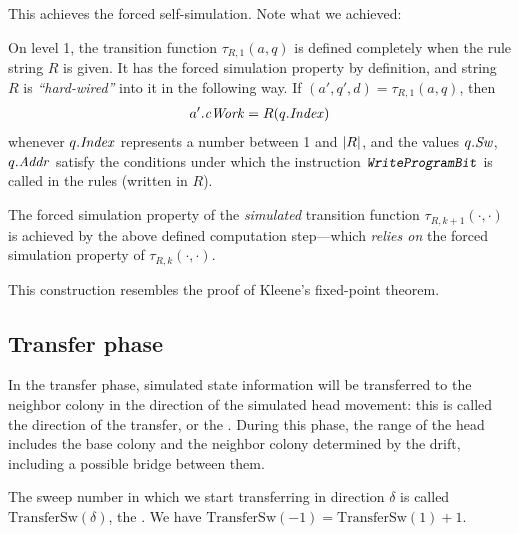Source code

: \documentclass[12pt]{memoir}
\newcommand{\fld}[1]{\ensuremath{\textit{#1\/}}}
\newcommand{\rul}[1]{\ensuremath{\texttt{\slshape #1\/}}}
\newcommand{\Addr}{\fld{Addr}}
\newcommand{\Index}{\fld{Index}}
\newcommand{\Sweep}{\fld{Sw}}
\newcommand{\cWork}{\fld{cWork}}
\newcommand{\TransferSw}{\mathrm{TransferSw}}
\newcommand{\WriteProgramBit}{\rul{WriteProgramBit}}
\begin{document}
This achieves the forced self-simulation.
Note what we achieved:

\begin{itemize}
  \begin{sloppypar}
\item On level 1, the transition function \( \tau_{R,1}(a,q) \) is defined completely
when the rule string \( R \) is given.
It has the forced simulation property by definition, and
string \( R \) is \emph{``hard-wired''} into it in the following way.
If \( (a',q',d)=\tau_{R,1}(a,q) \), then
\begin{align*}
  a'.\cWork=R(q.\Index)
\end{align*}
whenever \( q.\Index \) represents a number between 1 and \( \lvert R \rvert \),
and the values \( q.\Sweep \), \( q.\Addr \) satisfy the conditions
under which the instruction \( \WriteProgramBit \) is 
called in the rules (written in \( R \)).
      \end{sloppypar}

      \begin{sloppypar}
\item The forced simulation property of the \emph{simulated}
transition function \( \tau_{R,k+1}(\cdot,\cdot) \) is 
achieved by the above defined computation 
step---which \emph{relies on} the forced simulation property of \( \tau_{R,k}(\cdot,\cdot) \).
              \end{sloppypar}
\end{itemize}

\begin{remark}
This construction resembles the proof of Kleene's fixed-point theorem.
\end{remark}



\subsection{Transfer phase}\label{sec:TransferPhase}

In the transfer phase, simulated state information will be transferred to the
neighbor colony in the direction of the simulated head movement: this is
called the direction of the transfer, or the .
During this phase, the range of the head
includes the base colony and the neighbor colony
determined by the drift, including a possible bridge between them.

\begin{sloppypar}
The sweep number in which we start transferring in direction \( \delta \) is called
\( \TransferSw(\delta) \), the .
We have \( \TransferSw(-1) =\TransferSw(1)+1 \).  
\end{sloppypar}
\end{document}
********
## TASK GOAL
Exactly and only the lines from the one containing "called the direction" to the end of the entries above are to be written out.

## TASK RESPONSE
called the direction of the transfer, or the .
During this phase, the range of the head
includes the base colony and the neighbor colony
determined by the drift, including a possible bridge between them.

\begin{sloppypar}
The sweep number in which we start transferring in direction \( \delta \) is called
\( \TransferSw(\delta) \), the .
We have \( \TransferSw(-1) =\TransferSw(1)+1 \).  
\end{sloppypar}
\end{document}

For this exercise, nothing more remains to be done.